**ASSIGNED TASK:** Begin with the line that holds "These journeys would" and repeat each line after it exactly, ending with the last line of the listing.

**SOURCE INFORMATION:**
=== Begin Enclosure ===

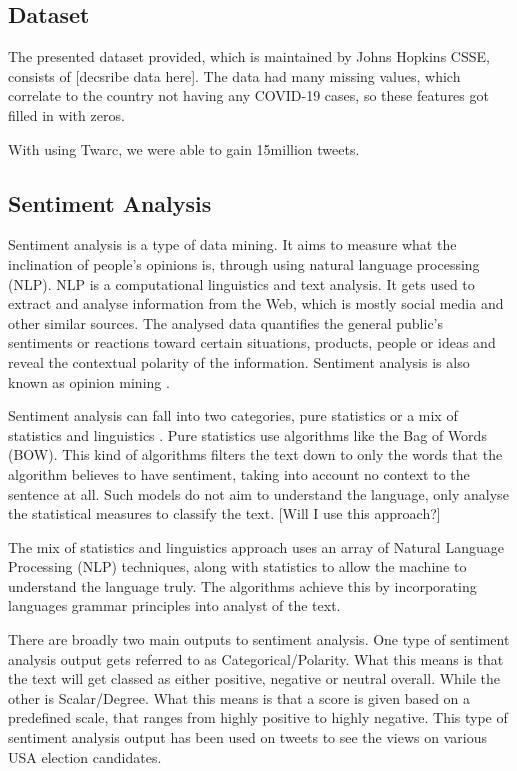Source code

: \documentclass[a4paper,10pt]{article}
\begin{document}
\subsection{Dataset}
The presented dataset provided, which is maintained by Johns Hopkins CSSE, consists of [decsribe data here]. The data had many missing values, which correlate to the country not having any COVID-19 cases, so these features got filled in with zeros.

With using Twarc, we were able to gain 15million tweets.

\subsection{Sentiment Analysis}
Sentiment analysis is a type of data mining. It aims to measure what the inclination of people's opinions is, through using natural language processing (NLP). NLP is a computational linguistics and text analysis. It gets used to extract and analyse information from the Web, which is mostly social media and other similar sources. The analysed data quantifies the general public's sentiments or reactions toward certain situations, products, people or ideas and reveal the contextual polarity of the information. Sentiment analysis is also known as opinion mining \cite{towarddatasciencesentiment}.

Sentiment analysis can fall into two categories, pure statistics or a mix of statistics and linguistics \cite{towarddatasciencesentiment}. Pure statistics use algorithms like the Bag of Words (BOW). This kind of algorithms filters the text down to only the words that the algorithm believes to have sentiment, taking into account no context to the sentence at all. Such models do not aim to understand the language, only analyse the statistical measures to classify the text. [Will I use this approach?] 

The mix of statistics and linguistics approach uses an array of Natural Language Processing (NLP) techniques, along with statistics to allow the machine to understand the language truly. The algorithms achieve this by incorporating languages grammar principles into analyst of the text. 

There are broadly two main outputs to sentiment analysis. One type of sentiment analysis output gets referred to as Categorical/Polarity. What this means is that the text will get classed as either positive, negative or neutral overall. While the other is Scalar/Degree. What this means is that a score is given based on a predefined scale, that ranges from highly positive to highly negative. This type of sentiment analysis output has been used on tweets to see the views on various USA election candidates.
\end{document}
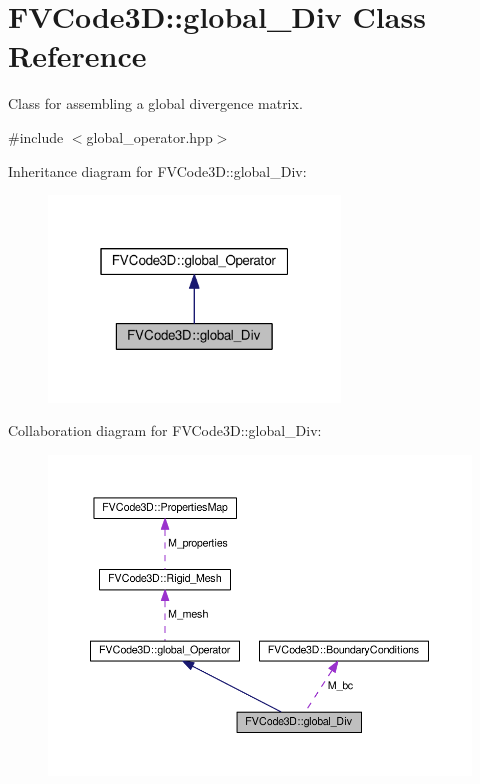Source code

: \hypertarget{classFVCode3D_1_1global__Div}{}\section{F\+V\+Code3D\+:\+:global\+\_\+\+Div Class Reference}
\label{classFVCode3D_1_1global__Div}


Class for assembling a global divergence matrix.  




{\ttfamily \#include $<$global\+\_\+operator.\+hpp$>$}



Inheritance diagram for F\+V\+Code3D\+:\+:global\+\_\+\+Div\+:
\nopagebreak
\begin{figure}[H]
\begin{center}
\leavevmode
\includegraphics[width=220pt]{classFVCode3D_1_1global__Div__inherit__graph}
\end{center}
\end{figure}


Collaboration diagram for F\+V\+Code3D\+:\+:global\+\_\+\+Div\+:
\nopagebreak
\begin{figure}[H]
\begin{center}
\leavevmode
\includegraphics[width=350pt]{classFVCode3D_1_1global__Div__coll__graph}
\end{center}
\end{figure}
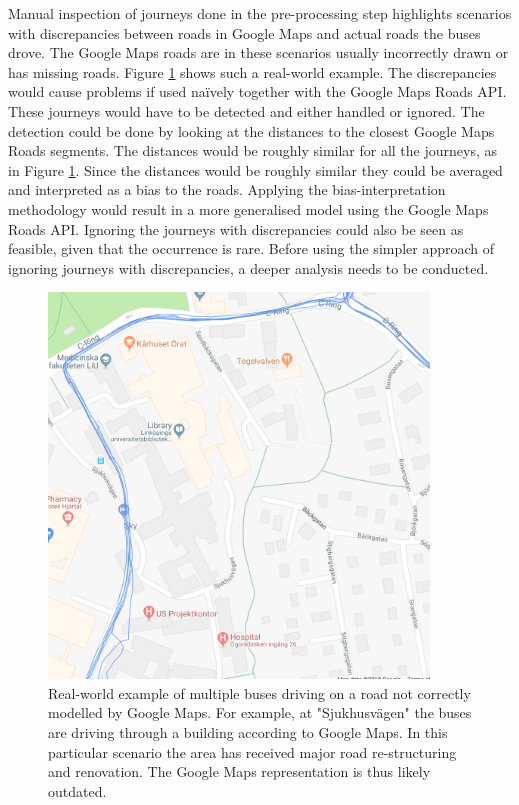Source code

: Manual inspection of journeys done in the pre-processing step highlights scenarios with discrepancies between roads in Google Maps and actual roads the buses drove.
The Google Maps roads are in these scenarios usually incorrectly drawn or has missing roads.
Figure \ref{fig:gps-map-problem} shows such a real-world example.
The discrepancies would cause problems if used naïvely together with the Google Maps Roads API.
These journeys would have to be detected and either handled or ignored.
The detection could be done by looking at the distances to the closest Google Maps Roads segments.
The distances would be roughly similar for all the journeys, as in Figure \ref{fig:gps-map-problem}.
Since the distances would be roughly similar they could be averaged and interpreted as a bias to the roads.
Applying the bias-interpretation methodology would result in a more generalised model using the Google Maps Roads API.
Ignoring the journeys with discrepancies could also be seen as feasible, given that the occurrence is rare.
Before using the simpler approach of ignoring journeys with discrepancies, a deeper analysis needs to be conducted.

\begin{figure}[ht!]
    \centering
    \includegraphics[width=0.9\textwidth]{figures/gps_map_problem}
    \caption{Real-world example of multiple buses driving on a road not correctly modelled by Google Maps.
    For example, at "Sjukhusvägen" the buses are driving through a building according to Google Maps.
    In this particular scenario the area has received major road re-structuring and renovation.
    The Google Maps representation is thus likely outdated.}
    \label{fig:gps-map-problem}
\end{figure}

=== End Enclosure ===

**RESULT:**
These journeys would have to be detected and either handled or ignored.
The detection could be done by looking at the distances to the closest Google Maps Roads segments.
The distances would be roughly similar for all the journeys, as in Figure \ref{fig:gps-map-problem}.
Since the distances would be roughly similar they could be averaged and interpreted as a bias to the roads.
Applying the bias-interpretation methodology would result in a more generalised model using the Google Maps Roads API.
Ignoring the journeys with discrepancies could also be seen as feasible, given that the occurrence is rare.
Before using the simpler approach of ignoring journeys with discrepancies, a deeper analysis needs to be conducted.

\begin{figure}[ht!]
    \centering
    \includegraphics[width=0.9\textwidth]{figures/gps_map_problem}
    \caption{Real-world example of multiple buses driving on a road not correctly modelled by Google Maps.
    For example, at "Sjukhusvägen" the buses are driving through a building according to Google Maps.
    In this particular scenario the area has received major road re-structuring and renovation.
    The Google Maps representation is thus likely outdated.}
    \label{fig:gps-map-problem}
\end{figure}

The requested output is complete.